• ASSIGNMENT
Every line with the string "extra" in it belongs in your answer, so copy them all from the data.

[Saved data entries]
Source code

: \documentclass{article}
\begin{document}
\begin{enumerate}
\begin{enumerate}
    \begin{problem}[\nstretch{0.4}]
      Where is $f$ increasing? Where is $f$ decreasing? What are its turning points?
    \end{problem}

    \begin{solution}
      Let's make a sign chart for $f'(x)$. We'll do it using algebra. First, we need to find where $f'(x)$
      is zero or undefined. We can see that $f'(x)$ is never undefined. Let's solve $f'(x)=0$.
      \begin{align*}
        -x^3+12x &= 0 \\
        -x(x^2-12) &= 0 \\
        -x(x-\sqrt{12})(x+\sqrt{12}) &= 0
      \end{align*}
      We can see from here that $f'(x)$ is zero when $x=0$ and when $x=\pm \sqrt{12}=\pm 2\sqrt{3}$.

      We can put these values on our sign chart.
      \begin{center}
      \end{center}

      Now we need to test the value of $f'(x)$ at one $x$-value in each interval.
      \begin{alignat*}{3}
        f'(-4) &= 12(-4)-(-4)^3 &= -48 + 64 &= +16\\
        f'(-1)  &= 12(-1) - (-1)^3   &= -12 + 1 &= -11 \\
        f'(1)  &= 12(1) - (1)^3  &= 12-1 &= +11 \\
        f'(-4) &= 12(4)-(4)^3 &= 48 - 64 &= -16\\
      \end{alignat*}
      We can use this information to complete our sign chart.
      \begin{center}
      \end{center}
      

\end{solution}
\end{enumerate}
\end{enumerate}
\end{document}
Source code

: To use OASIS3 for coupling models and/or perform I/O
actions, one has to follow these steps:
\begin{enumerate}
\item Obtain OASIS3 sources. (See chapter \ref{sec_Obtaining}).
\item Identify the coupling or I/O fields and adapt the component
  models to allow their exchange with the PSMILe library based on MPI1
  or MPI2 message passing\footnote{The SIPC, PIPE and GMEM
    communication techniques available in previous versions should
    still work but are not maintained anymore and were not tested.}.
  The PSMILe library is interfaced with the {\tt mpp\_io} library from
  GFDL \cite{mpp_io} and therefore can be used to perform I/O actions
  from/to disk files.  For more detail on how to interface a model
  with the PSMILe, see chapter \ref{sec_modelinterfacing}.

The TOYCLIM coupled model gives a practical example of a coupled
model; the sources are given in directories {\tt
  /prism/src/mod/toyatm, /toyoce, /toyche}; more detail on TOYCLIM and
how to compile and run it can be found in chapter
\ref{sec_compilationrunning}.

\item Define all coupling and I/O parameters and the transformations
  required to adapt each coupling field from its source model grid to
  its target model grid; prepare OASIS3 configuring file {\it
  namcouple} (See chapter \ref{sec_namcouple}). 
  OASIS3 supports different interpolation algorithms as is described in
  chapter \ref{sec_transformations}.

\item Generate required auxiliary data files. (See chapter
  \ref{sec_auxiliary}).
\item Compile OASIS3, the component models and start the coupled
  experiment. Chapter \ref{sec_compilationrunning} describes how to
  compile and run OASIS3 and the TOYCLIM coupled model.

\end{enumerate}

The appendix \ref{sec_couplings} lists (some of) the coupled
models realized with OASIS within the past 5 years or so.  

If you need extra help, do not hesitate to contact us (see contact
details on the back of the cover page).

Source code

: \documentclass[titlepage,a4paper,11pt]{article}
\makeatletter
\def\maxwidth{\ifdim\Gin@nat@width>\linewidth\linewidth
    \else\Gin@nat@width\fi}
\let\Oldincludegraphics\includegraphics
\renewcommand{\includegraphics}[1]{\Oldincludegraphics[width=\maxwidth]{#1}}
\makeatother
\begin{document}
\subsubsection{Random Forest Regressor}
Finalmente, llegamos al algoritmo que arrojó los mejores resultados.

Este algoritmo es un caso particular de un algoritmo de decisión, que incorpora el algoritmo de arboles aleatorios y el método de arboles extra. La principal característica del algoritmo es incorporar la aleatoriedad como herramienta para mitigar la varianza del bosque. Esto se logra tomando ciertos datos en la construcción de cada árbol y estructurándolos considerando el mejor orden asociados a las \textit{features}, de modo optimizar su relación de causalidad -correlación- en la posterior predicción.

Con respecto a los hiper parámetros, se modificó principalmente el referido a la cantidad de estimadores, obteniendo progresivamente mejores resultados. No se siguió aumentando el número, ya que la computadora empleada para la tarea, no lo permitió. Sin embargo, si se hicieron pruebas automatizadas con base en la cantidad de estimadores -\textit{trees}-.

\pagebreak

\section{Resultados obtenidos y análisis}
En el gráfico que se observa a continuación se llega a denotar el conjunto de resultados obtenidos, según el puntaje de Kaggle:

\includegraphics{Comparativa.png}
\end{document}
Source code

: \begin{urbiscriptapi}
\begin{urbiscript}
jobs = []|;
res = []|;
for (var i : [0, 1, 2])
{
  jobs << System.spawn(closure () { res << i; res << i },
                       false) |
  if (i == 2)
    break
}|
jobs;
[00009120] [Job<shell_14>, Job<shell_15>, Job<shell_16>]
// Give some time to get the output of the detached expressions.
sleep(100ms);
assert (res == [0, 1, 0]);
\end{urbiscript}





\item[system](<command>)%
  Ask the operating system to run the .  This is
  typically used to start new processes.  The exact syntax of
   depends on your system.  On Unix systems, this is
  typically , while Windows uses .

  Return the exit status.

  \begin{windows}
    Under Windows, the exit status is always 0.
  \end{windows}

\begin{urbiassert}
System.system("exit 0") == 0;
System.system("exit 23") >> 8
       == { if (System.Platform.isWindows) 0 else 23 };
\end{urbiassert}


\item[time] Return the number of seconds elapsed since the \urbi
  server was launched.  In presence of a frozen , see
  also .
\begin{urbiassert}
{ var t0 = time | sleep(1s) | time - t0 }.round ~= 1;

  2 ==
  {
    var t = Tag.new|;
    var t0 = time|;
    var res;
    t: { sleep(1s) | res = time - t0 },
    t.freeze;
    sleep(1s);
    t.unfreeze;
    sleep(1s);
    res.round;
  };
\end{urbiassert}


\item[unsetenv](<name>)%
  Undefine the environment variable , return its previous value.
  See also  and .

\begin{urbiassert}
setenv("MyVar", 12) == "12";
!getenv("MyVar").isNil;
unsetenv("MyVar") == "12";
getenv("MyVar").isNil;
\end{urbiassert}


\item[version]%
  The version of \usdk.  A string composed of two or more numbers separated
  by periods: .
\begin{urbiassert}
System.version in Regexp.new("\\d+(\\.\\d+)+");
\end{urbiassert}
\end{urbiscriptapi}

• EXERCISE RESULT
If you need extra help, do not hesitate to contact us (see contact
Este algoritmo es un caso particular de un algoritmo de decisión, que incorpora el algoritmo de arboles aleatorios y el método de arboles extra. La principal característica del algoritmo es incorporar la aleatoriedad como herramienta para mitigar la varianza del bosque. Esto se logra tomando ciertos datos en la construcción de cada árbol y estructurándolos considerando el mejor orden asociados a las \textit{features}, de modo optimizar su relación de causalidad -correlación- en la posterior predicción.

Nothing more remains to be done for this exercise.